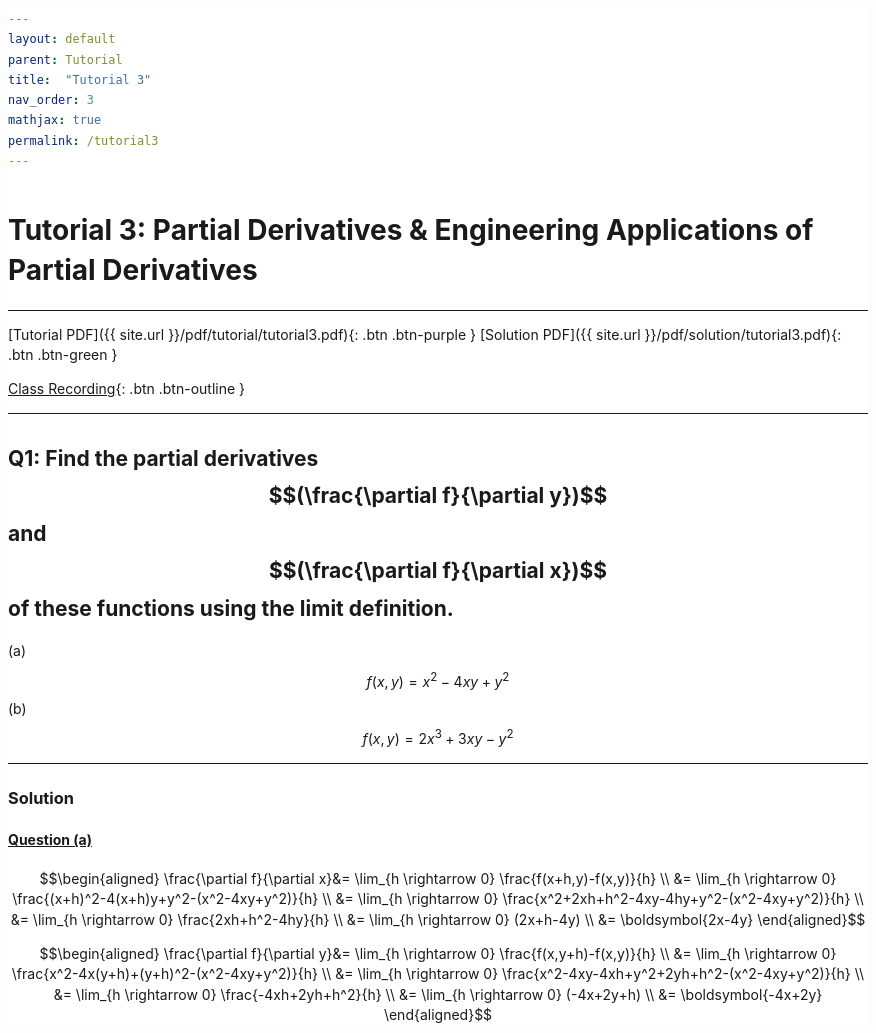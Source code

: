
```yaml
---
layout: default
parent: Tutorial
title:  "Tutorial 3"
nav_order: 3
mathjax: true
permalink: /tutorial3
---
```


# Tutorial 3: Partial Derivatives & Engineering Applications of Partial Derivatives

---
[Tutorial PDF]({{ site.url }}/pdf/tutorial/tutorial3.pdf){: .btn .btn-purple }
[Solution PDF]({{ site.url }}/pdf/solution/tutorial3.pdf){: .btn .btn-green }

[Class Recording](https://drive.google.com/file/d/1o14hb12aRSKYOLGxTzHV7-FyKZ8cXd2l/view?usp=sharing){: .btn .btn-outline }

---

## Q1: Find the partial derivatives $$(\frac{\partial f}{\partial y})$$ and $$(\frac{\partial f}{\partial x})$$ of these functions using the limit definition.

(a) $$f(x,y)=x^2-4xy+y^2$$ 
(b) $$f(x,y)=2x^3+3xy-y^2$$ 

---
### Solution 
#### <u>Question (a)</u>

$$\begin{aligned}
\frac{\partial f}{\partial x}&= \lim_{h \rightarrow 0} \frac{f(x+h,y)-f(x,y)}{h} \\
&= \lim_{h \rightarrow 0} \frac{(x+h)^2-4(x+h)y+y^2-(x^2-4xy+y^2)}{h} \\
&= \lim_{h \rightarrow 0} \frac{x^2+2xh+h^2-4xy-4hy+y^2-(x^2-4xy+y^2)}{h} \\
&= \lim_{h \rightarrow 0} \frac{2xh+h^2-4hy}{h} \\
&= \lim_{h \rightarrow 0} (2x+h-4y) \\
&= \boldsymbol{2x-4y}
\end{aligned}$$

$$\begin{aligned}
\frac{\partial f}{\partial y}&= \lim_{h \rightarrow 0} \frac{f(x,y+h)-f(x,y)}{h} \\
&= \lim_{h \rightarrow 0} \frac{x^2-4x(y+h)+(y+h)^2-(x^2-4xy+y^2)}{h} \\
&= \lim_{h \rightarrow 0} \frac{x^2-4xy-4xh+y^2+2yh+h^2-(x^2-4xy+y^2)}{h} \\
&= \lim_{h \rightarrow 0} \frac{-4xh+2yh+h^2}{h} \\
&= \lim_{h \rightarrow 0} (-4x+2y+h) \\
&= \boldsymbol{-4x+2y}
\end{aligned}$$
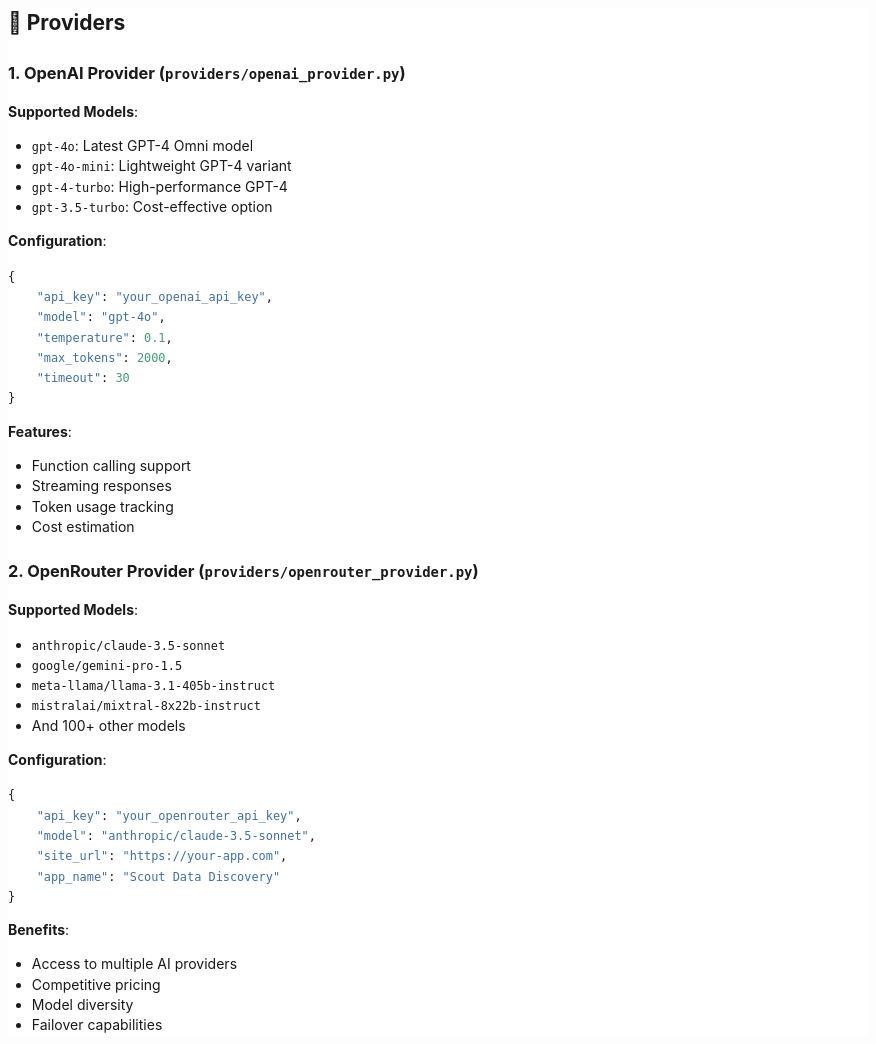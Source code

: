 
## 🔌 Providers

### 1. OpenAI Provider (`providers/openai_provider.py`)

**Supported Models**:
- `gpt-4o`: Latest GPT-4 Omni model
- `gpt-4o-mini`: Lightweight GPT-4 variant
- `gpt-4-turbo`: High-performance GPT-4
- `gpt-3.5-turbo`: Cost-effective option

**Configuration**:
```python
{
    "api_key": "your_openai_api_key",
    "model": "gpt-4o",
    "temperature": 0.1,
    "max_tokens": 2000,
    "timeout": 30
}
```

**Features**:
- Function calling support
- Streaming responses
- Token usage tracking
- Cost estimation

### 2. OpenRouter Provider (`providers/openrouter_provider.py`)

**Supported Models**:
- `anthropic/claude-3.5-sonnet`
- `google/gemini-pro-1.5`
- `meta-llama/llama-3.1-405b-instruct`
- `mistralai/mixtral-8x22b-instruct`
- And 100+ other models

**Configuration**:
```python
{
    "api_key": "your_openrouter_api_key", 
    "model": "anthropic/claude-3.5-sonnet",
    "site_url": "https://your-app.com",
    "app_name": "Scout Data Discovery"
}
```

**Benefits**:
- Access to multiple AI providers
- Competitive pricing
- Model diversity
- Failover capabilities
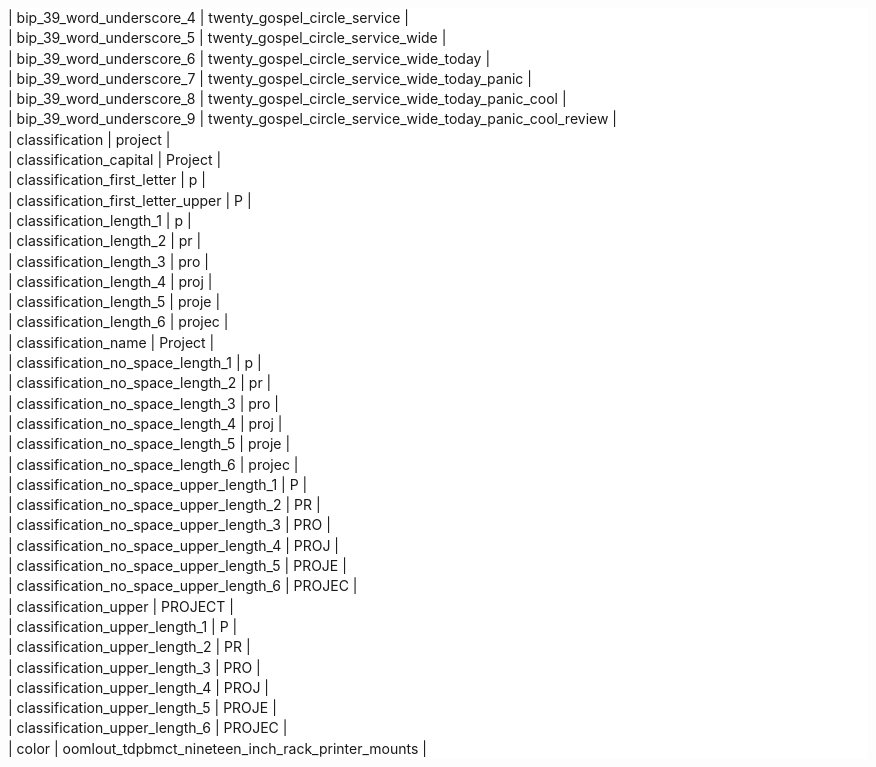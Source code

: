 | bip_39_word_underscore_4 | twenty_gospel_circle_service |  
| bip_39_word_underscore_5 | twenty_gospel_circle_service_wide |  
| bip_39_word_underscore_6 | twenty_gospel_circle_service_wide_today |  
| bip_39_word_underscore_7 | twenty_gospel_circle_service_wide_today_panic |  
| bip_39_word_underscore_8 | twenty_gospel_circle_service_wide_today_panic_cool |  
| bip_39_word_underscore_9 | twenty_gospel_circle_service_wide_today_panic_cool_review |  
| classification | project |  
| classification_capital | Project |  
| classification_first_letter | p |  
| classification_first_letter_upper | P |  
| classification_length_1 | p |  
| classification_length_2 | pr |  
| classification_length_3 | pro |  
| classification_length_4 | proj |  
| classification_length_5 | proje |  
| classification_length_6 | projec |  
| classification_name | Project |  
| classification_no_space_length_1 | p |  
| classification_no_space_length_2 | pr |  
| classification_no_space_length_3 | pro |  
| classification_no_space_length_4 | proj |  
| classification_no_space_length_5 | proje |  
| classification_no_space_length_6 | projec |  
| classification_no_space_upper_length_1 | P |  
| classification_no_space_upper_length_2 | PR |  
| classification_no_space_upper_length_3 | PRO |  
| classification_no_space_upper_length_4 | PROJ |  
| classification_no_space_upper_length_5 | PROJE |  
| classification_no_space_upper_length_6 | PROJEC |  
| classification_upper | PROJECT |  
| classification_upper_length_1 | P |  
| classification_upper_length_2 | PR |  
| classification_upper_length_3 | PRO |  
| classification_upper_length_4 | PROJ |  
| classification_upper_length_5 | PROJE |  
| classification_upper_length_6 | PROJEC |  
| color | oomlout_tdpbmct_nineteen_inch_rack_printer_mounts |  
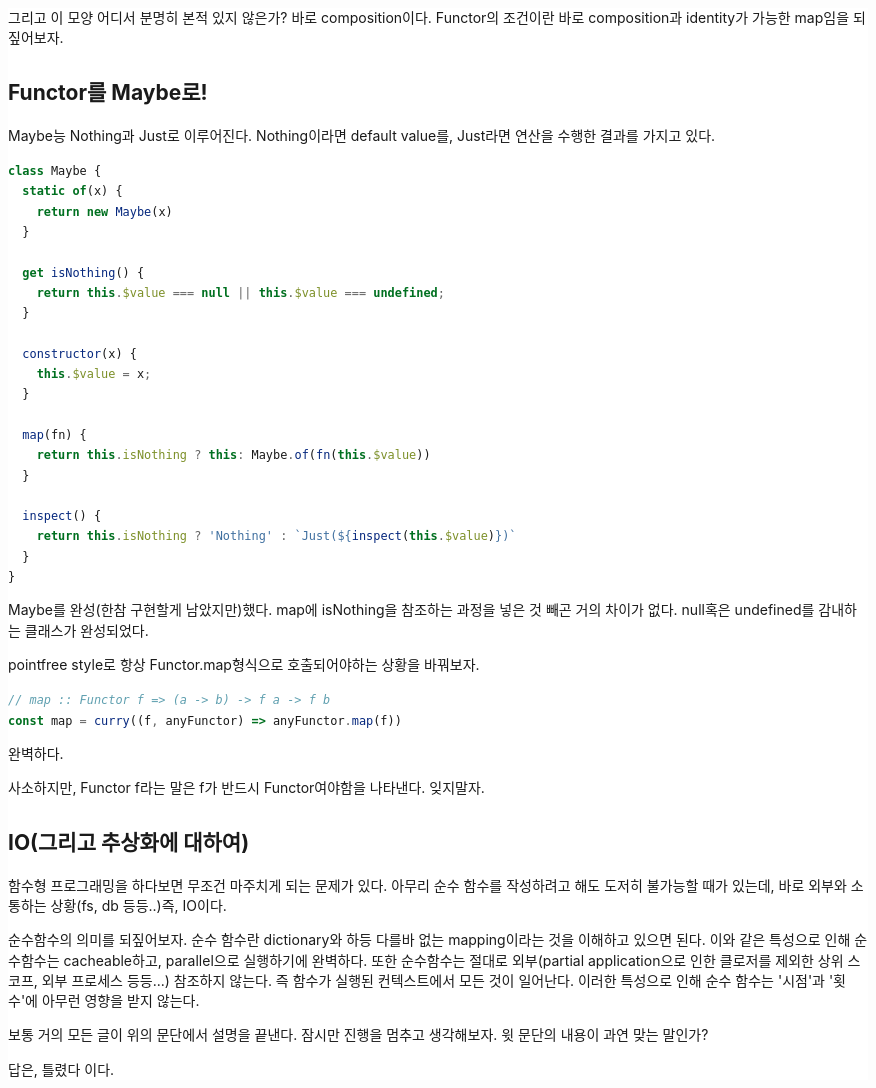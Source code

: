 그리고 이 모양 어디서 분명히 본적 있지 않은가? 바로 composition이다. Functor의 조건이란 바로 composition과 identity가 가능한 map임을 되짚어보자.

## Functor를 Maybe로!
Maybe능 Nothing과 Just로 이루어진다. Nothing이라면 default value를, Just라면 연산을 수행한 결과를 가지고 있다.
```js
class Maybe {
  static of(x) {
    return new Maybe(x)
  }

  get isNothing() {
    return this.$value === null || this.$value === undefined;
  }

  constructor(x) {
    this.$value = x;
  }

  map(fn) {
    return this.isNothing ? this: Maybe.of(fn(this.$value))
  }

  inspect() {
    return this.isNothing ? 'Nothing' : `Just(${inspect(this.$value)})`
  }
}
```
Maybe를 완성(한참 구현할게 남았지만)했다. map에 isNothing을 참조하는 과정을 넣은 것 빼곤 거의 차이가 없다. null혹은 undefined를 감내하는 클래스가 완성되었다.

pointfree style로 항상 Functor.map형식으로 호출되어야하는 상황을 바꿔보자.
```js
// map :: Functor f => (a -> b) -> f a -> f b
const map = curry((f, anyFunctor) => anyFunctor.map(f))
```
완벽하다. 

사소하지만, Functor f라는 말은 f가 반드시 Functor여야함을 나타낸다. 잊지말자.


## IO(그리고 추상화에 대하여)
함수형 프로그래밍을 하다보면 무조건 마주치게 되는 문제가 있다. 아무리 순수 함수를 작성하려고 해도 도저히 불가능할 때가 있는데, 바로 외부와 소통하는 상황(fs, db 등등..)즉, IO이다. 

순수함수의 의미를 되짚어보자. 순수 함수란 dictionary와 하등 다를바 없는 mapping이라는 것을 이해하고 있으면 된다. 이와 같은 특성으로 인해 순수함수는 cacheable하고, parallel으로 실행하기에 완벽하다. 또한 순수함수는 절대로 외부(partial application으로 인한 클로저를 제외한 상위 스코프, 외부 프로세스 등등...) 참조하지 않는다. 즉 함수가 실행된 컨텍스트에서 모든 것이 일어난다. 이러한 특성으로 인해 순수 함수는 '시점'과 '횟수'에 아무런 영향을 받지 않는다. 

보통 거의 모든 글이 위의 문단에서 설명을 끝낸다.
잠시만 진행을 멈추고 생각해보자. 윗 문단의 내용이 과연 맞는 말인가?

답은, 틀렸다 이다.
· · · ·
## Required work:
Among the records above, only the lines between the line holding "classification_length_2 | pr |" and the line holding "classification_no_space_length_4 | proj |", inclusive, are to be output, exactly as written.

## Solution to the problem:
| classification_length_2 | pr |  
| classification_length_3 | pro |  
| classification_length_4 | proj |  
| classification_length_5 | proje |  
| classification_length_6 | projec |  
| classification_name | Project |  
| classification_no_space_length_1 | p |  
| classification_no_space_length_2 | pr |  
| classification_no_space_length_3 | pro |  
| classification_no_space_length_4 | proj |  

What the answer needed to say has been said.